About this exercise: Begin with the line containing "(7-day TTL) |" and copy each line exactly through the last line of the entries, inclusive.

━━━━━ Working data ━━━━━

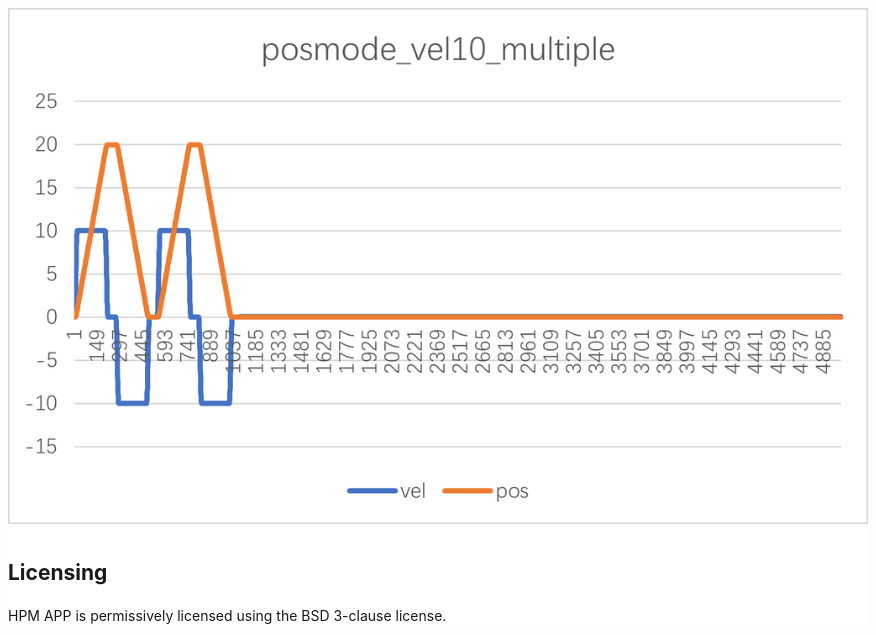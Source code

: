 ![test result](../../../../doc/api/assets/7_en.png)

## Licensing

HPM APP is permissively licensed using the BSD 3-clause license.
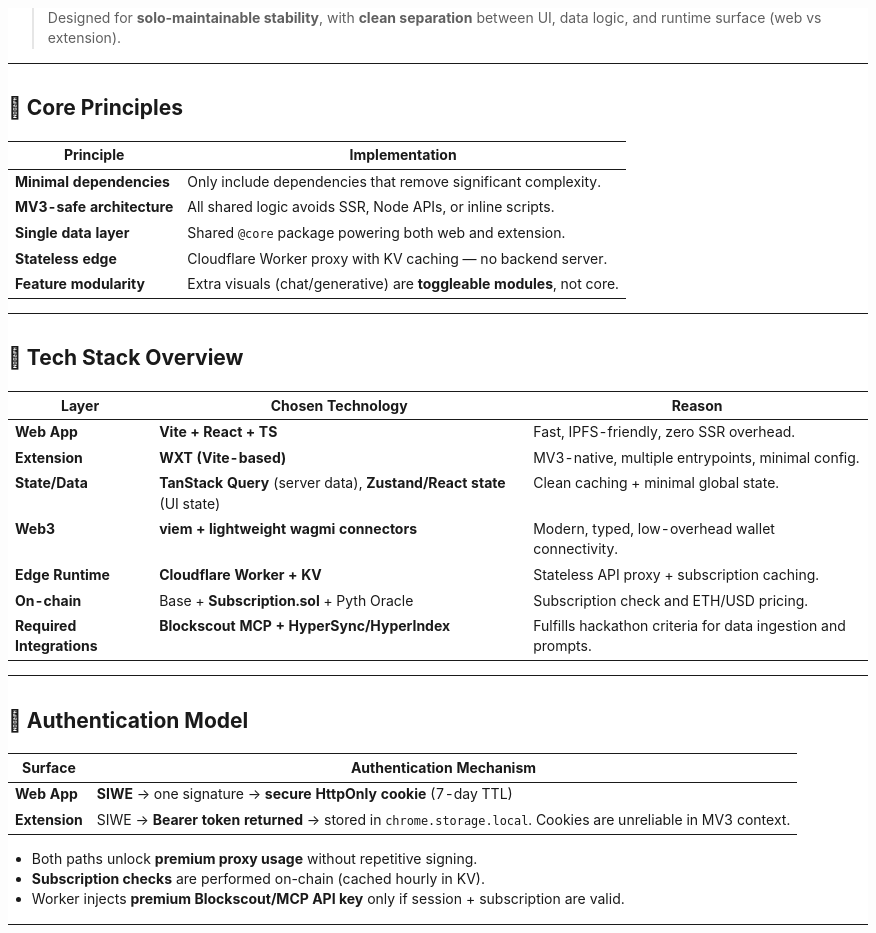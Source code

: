 > Designed for **solo-maintainable stability**, with **clean separation** between UI, data logic, and runtime surface (web vs extension).

---

## 🧭 Core Principles

| Principle | Implementation |
|-----------|---------------|
| **Minimal dependencies** | Only include dependencies that remove significant complexity. |
| **MV3-safe architecture** | All shared logic avoids SSR, Node APIs, or inline scripts. |
| **Single data layer** | Shared `@core` package powering both web and extension. |
| **Stateless edge** | Cloudflare Worker proxy with KV caching — no backend server. |
| **Feature modularity** | Extra visuals (chat/generative) are **toggleable modules**, not core. |

---

## 🧱 Tech Stack Overview

| Layer | Chosen Technology | Reason |
|------|-------------------|------|
| **Web App** | **Vite + React + TS** | Fast, IPFS-friendly, zero SSR overhead. |
| **Extension** | **WXT (Vite-based)** | MV3-native, multiple entrypoints, minimal config. |
| **State/Data** | **TanStack Query** (server data), **Zustand/React state** (UI state) | Clean caching + minimal global state. |
| **Web3** | **viem + lightweight wagmi connectors** | Modern, typed, low-overhead wallet connectivity. |
| **Edge Runtime** | **Cloudflare Worker + KV** | Stateless API proxy + subscription caching. |
| **On-chain** | Base + **Subscription.sol** + Pyth Oracle | Subscription check and ETH/USD pricing. |
| **Required Integrations** | **Blockscout MCP + HyperSync/HyperIndex** | Fulfills hackathon criteria for data ingestion and prompts. |

---

## 🔏 Authentication Model

| Surface | Authentication Mechanism |
|--------|--------------------------|
| **Web App** | **SIWE** → one signature → **secure HttpOnly cookie** (7-day TTL) |
| **Extension** | SIWE → **Bearer token returned** → stored in `chrome.storage.local`. Cookies are unreliable in MV3 context. |

- Both paths unlock **premium proxy usage** without repetitive signing.
- **Subscription checks** are performed on-chain (cached hourly in KV).
- Worker injects **premium Blockscout/MCP API key** only if session + subscription are valid.

---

━━━━━

Expected answer:
| **Web App** | **SIWE** → one signature → **secure HttpOnly cookie** (7-day TTL) |
| **Extension** | SIWE → **Bearer token returned** → stored in `chrome.storage.local`. Cookies are unreliable in MV3 context. |

- Both paths unlock **premium proxy usage** without repetitive signing.
- **Subscription checks** are performed on-chain (cached hourly in KV).
- Worker injects **premium Blockscout/MCP API key** only if session + subscription are valid.

---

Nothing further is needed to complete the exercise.